Surge Pricing
Design a dynamic pricing system for a ride-sharing platform that detects demand-supply imbalances in real time, computes a surge multiplier, and integrates pricing seamlessly into the matching and booking flows.
What is a surge pricing system?
A surge pricing system detects when ride demand outpaces driver supply in a geographic area, computes a price multiplier, and applies it to new trips in real time. The engineering challenge is not the math; it is doing geo-cell aggregation at sub-30-second freshness across millions of concurrent requests without the multiplier oscillating every few seconds and eroding rider trust. I like opening with this question in interviews because it forces you to reason about feedback loops, not just request flows. It tests real-time stream processing, geospatial partitioning, cache design, and feedback-loop control in one question.
Functional Requirements
Core Requirements
- Detect when demand (ride requests) exceeds supply (available drivers) in a geographic area in near real time.

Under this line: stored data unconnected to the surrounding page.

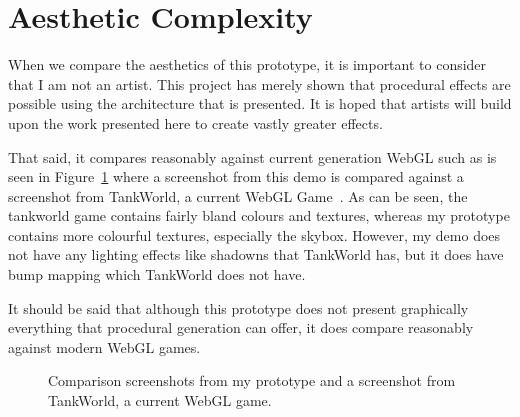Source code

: 
\section{Aesthetic Complexity}
When we compare the aesthetics of this prototype, it is important to consider that I am not an artist.
This project has merely shown that procedural effects are possible using the architecture that is presented.
It is hoped that artists will build upon the work presented here to create vastly greater effects.

That said, it compares reasonably against current generation WebGL such as is seen in Figure~\ref{fig:minevstank} where a screenshot from this demo is compared against a screenshot from TankWorld, a current WebGL Game~\cite{web:tankworld}.
As can be seen, the tankworld game contains fairly bland colours and textures, whereas my prototype contains more colourful textures, especially the skybox.
However, my demo does not have any lighting effects like shadowns that TankWorld has, but it does have bump mapping which TankWorld does not have.

It should be said that although this prototype does not present graphically everything that procedural generation can offer, it does compare reasonably against modern WebGL games.

\begin{figure}
  \centering
  \caption{Comparison screenshots from my prototype and a screenshot from TankWorld, a current WebGL game.}
  \label{fig:minevstank}
\end{figure}

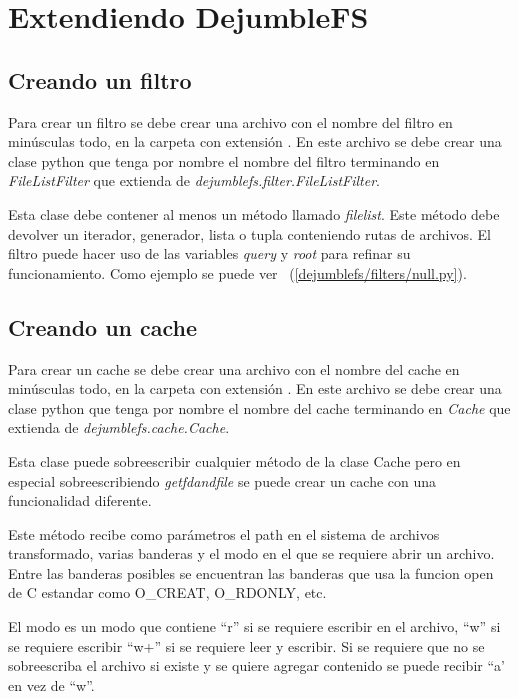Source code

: \section{Extendiendo DejumbleFS}

\subsection{Creando un filtro}

Para crear un filtro se debe crear una archivo con el nombre del filtro en minúsculas todo, en la carpeta  con extensión . En este archivo se debe crear una clase python que tenga por nombre el nombre del filtro terminando en \textit{FileListFilter} que extienda de \textit{dejumblefs.filter.FileListFilter}.

Esta clase debe contener al menos un método llamado \textit{filelist}. Este método debe devolver un iterador, generador, lista o tupla conteniendo rutas de archivos. El filtro puede hacer uso de las variables \textit{query} y \textit{root} para refinar su funcionamiento. Como ejemplo se puede ver ~(\ref{dejumblefs/filters/null.py}).

\subsection{Creando un cache}

Para crear un cache se debe crear una archivo con el nombre del cache en minúsculas todo, en la carpeta  con extensión . En este archivo se debe crear una clase python que tenga por nombre el nombre del cache terminando en \textit{Cache} que extienda de \textit{dejumblefs.cache.Cache}.

Esta clase puede sobreescribir cualquier método de la clase Cache pero en especial sobreescribiendo \textit{getfdandfile} se puede crear un cache con una funcionalidad diferente.

Este método recibe como parámetros el path en el sistema de archivos transformado, varias banderas y el modo en el que se requiere abrir un archivo. Entre las banderas posibles se encuentran las banderas que usa la funcion open de C estandar como O\_CREAT, O\_RDONLY, etc.

El modo es un modo que contiene ``r'' si se requiere escribir en el archivo, ``w'' si se requiere escribir ``w+'' si se requiere leer y escribir. Si se requiere que no se sobreescriba el archivo si existe y se quiere agregar contenido se puede recibir ``a' en vez de ``w''.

- Compute a surge multiplier for that area and apply it to new trip prices.
- Show riders the current surge multiplier before they confirm a booking.
- Automatically remove surge when supply and demand rebalance.
Scope Exclusions
- Driver incentive programs for surges.
- Long-term price forecasting.
The hardest problem in scope: Preventing surge oscillation. A pure real-time system where any demand spike triggers a multiplier increase and any supply recovery immediately drops it back to 1.0 creates a sawtooth wave that confuses riders and drivers alike. The deep dive on oscillation prevention is the most interview-differentiating part of this design.
Driver incentive programs are below the line because they run after a surge is detected, not during the detection or computation path. To add them: publish a SurgeActivated event to a Kafka topic; a separate Incentive Service subscribes, evaluates driver eligibility, and sends push notifications. It sits beside the Pricing Service, not inside it.
Long-term price forecasting is below the line because it relies on historical data warehousing and model training infrastructure that does not touch the real-time multiplier path. To add it: feed SurgeEvent records from the audit log into an offline ML pipeline that predicts surge windows by time of day and area and pre-publishes expected multipliers via a separate ForecastedSurge table.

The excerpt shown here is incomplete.